▸ Task goal
Could you write out each of the records below exactly?

Records from a data collection:
────────────────────
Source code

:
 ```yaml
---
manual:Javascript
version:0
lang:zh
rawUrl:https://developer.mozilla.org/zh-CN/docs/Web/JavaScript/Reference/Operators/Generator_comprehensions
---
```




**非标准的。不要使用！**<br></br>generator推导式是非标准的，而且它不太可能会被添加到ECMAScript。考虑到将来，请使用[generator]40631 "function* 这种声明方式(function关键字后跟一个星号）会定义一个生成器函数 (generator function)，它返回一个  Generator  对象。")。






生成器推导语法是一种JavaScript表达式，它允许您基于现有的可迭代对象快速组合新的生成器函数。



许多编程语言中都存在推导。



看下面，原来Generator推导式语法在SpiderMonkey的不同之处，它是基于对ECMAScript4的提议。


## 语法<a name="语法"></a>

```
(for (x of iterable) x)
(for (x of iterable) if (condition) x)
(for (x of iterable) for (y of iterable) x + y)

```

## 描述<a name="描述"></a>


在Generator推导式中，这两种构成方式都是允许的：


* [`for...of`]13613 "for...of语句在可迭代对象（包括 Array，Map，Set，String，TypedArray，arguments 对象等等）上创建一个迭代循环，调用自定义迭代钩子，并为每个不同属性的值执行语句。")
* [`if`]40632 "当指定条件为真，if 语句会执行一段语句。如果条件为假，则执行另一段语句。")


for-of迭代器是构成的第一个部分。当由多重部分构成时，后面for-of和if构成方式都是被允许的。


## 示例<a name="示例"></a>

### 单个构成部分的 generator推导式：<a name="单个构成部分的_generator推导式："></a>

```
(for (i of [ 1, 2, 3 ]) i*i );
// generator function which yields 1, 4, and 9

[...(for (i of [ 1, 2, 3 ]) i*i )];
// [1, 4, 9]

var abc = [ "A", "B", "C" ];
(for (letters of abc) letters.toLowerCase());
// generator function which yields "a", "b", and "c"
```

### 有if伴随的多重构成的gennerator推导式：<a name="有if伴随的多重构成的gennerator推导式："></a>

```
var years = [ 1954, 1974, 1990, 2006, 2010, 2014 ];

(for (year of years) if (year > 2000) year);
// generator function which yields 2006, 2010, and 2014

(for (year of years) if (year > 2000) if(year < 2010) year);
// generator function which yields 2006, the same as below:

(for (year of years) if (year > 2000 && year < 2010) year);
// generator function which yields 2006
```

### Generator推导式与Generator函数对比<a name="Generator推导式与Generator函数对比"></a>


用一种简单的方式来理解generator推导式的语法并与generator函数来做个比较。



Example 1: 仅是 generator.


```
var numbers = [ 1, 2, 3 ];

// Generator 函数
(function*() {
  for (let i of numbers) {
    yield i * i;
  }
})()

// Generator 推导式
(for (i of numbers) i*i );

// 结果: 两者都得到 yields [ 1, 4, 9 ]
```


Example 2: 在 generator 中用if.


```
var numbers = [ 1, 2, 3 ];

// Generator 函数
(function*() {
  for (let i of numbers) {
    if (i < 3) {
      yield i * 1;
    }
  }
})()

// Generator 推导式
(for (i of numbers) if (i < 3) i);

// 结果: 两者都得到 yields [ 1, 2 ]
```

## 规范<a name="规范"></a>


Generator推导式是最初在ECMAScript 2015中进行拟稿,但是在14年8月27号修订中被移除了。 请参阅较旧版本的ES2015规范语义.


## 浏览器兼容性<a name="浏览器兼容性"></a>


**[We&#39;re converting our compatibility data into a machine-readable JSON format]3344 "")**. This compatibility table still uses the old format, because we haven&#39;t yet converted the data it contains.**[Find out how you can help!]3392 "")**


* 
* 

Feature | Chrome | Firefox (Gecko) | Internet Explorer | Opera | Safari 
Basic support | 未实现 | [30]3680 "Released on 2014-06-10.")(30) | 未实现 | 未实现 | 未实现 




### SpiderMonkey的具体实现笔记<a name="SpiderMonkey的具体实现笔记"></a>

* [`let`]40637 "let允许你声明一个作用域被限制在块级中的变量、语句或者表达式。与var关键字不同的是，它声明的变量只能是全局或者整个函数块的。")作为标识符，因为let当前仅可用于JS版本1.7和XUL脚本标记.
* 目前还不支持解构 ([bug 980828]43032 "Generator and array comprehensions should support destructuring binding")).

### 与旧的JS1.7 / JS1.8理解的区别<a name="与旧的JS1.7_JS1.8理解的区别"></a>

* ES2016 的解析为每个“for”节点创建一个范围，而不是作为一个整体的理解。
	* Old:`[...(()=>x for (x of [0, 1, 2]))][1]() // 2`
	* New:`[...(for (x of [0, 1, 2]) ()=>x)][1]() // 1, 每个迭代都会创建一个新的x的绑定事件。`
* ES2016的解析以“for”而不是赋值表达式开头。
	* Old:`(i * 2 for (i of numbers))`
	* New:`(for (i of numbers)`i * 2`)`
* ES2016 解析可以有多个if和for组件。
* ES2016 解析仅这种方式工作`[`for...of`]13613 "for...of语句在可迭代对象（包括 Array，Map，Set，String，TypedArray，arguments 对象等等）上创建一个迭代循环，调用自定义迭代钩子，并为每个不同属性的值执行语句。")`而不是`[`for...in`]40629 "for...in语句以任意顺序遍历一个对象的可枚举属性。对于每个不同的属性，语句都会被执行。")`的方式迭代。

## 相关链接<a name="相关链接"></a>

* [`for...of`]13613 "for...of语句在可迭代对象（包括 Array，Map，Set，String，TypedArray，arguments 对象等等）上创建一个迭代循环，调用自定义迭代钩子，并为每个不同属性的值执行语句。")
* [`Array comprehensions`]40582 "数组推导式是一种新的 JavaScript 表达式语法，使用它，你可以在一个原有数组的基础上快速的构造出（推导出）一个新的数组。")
────────────────────
▸ Written reply
Source code

:
 ```yaml
---
manual:Javascript
version:0
lang:zh
rawUrl:https://developer.mozilla.org/zh-CN/docs/Web/JavaScript/Reference/Operators/Generator_comprehensions
---
```




**非标准的。不要使用！**<br></br>generator推导式是非标准的，而且它不太可能会被添加到ECMAScript。考虑到将来，请使用[generator]40631 "function* 这种声明方式(function关键字后跟一个星号）会定义一个生成器函数 (generator function)，它返回一个  Generator  对象。")。






生成器推导语法是一种JavaScript表达式，它允许您基于现有的可迭代对象快速组合新的生成器函数。



许多编程语言中都存在推导。



看下面，原来Generator推导式语法在SpiderMonkey的不同之处，它是基于对ECMAScript4的提议。


## 语法<a name="语法"></a>

```
(for (x of iterable) x)
(for (x of iterable) if (condition) x)
(for (x of iterable) for (y of iterable) x + y)

```

## 描述<a name="描述"></a>


在Generator推导式中，这两种构成方式都是允许的：


* [`for...of`]13613 "for...of语句在可迭代对象（包括 Array，Map，Set，String，TypedArray，arguments 对象等等）上创建一个迭代循环，调用自定义迭代钩子，并为每个不同属性的值执行语句。")
* [`if`]40632 "当指定条件为真，if 语句会执行一段语句。如果条件为假，则执行另一段语句。")


for-of迭代器是构成的第一个部分。当由多重部分构成时，后面for-of和if构成方式都是被允许的。


## 示例<a name="示例"></a>

### 单个构成部分的 generator推导式：<a name="单个构成部分的_generator推导式："></a>

```
(for (i of [ 1, 2, 3 ]) i*i );
// generator function which yields 1, 4, and 9

[...(for (i of [ 1, 2, 3 ]) i*i )];
// [1, 4, 9]

var abc = [ "A", "B", "C" ];
(for (letters of abc) letters.toLowerCase());
// generator function which yields "a", "b", and "c"
```

### 有if伴随的多重构成的gennerator推导式：<a name="有if伴随的多重构成的gennerator推导式："></a>

```
var years = [ 1954, 1974, 1990, 2006, 2010, 2014 ];

(for (year of years) if (year > 2000) year);
// generator function which yields 2006, 2010, and 2014

(for (year of years) if (year > 2000) if(year < 2010) year);
// generator function which yields 2006, the same as below:

(for (year of years) if (year > 2000 && year < 2010) year);
// generator function which yields 2006
```

### Generator推导式与Generator函数对比<a name="Generator推导式与Generator函数对比"></a>


用一种简单的方式来理解generator推导式的语法并与generator函数来做个比较。



Example 1: 仅是 generator.


```
var numbers = [ 1, 2, 3 ];

// Generator 函数
(function*() {
  for (let i of numbers) {
    yield i * i;
  }
})()

// Generator 推导式
(for (i of numbers) i*i );

// 结果: 两者都得到 yields [ 1, 4, 9 ]
```


Example 2: 在 generator 中用if.


```
var numbers = [ 1, 2, 3 ];

// Generator 函数
(function*() {
  for (let i of numbers) {
    if (i < 3) {
      yield i * 1;
    }
  }
})()

// Generator 推导式
(for (i of numbers) if (i < 3) i);

// 结果: 两者都得到 yields [ 1, 2 ]
```

## 规范<a name="规范"></a>


Generator推导式是最初在ECMAScript 2015中进行拟稿,但是在14年8月27号修订中被移除了。 请参阅较旧版本的ES2015规范语义.


## 浏览器兼容性<a name="浏览器兼容性"></a>


**[We&#39;re converting our compatibility data into a machine-readable JSON format]3344 "")**. This compatibility table still uses the old format, because we haven&#39;t yet converted the data it contains.**[Find out how you can help!]3392 "")**


* 
* 

Feature | Chrome | Firefox (Gecko) | Internet Explorer | Opera | Safari 
Basic support | 未实现 | [30]3680 "Released on 2014-06-10.")(30) | 未实现 | 未实现 | 未实现 




### SpiderMonkey的具体实现笔记<a name="SpiderMonkey的具体实现笔记"></a>

* [`let`]40637 "let允许你声明一个作用域被限制在块级中的变量、语句或者表达式。与var关键字不同的是，它声明的变量只能是全局或者整个函数块的。")作为标识符，因为let当前仅可用于JS版本1.7和XUL脚本标记.
* 目前还不支持解构 ([bug 980828]43032 "Generator and array comprehensions should support destructuring binding")).

### 与旧的JS1.7 / JS1.8理解的区别<a name="与旧的JS1.7_JS1.8理解的区别"></a>

* ES2016 的解析为每个“for”节点创建一个范围，而不是作为一个整体的理解。
	* Old:`[...(()=>x for (x of [0, 1, 2]))][1]() // 2`
	* New:`[...(for (x of [0, 1, 2]) ()=>x)][1]() // 1, 每个迭代都会创建一个新的x的绑定事件。`
* ES2016的解析以“for”而不是赋值表达式开头。
	* Old:`(i * 2 for (i of numbers))`
	* New:`(for (i of numbers)`i * 2`)`
* ES2016 解析可以有多个if和for组件。
* ES2016 解析仅这种方式工作`[`for...of`]13613 "for...of语句在可迭代对象（包括 Array，Map，Set，String，TypedArray，arguments 对象等等）上创建一个迭代循环，调用自定义迭代钩子，并为每个不同属性的值执行语句。")`而不是`[`for...in`]40629 "for...in语句以任意顺序遍历一个对象的可枚举属性。对于每个不同的属性，语句都会被执行。")`的方式迭代。

## 相关链接<a name="相关链接"></a>

* [`for...of`]13613 "for...of语句在可迭代对象（包括 Array，Map，Set，String，TypedArray，arguments 对象等等）上创建一个迭代循环，调用自定义迭代钩子，并为每个不同属性的值执行语句。")
* [`Array comprehensions`]40582 "数组推导式是一种新的 JavaScript 表达式语法，使用它，你可以在一个原有数组的基础上快速的构造出（推导出）一个新的数组。")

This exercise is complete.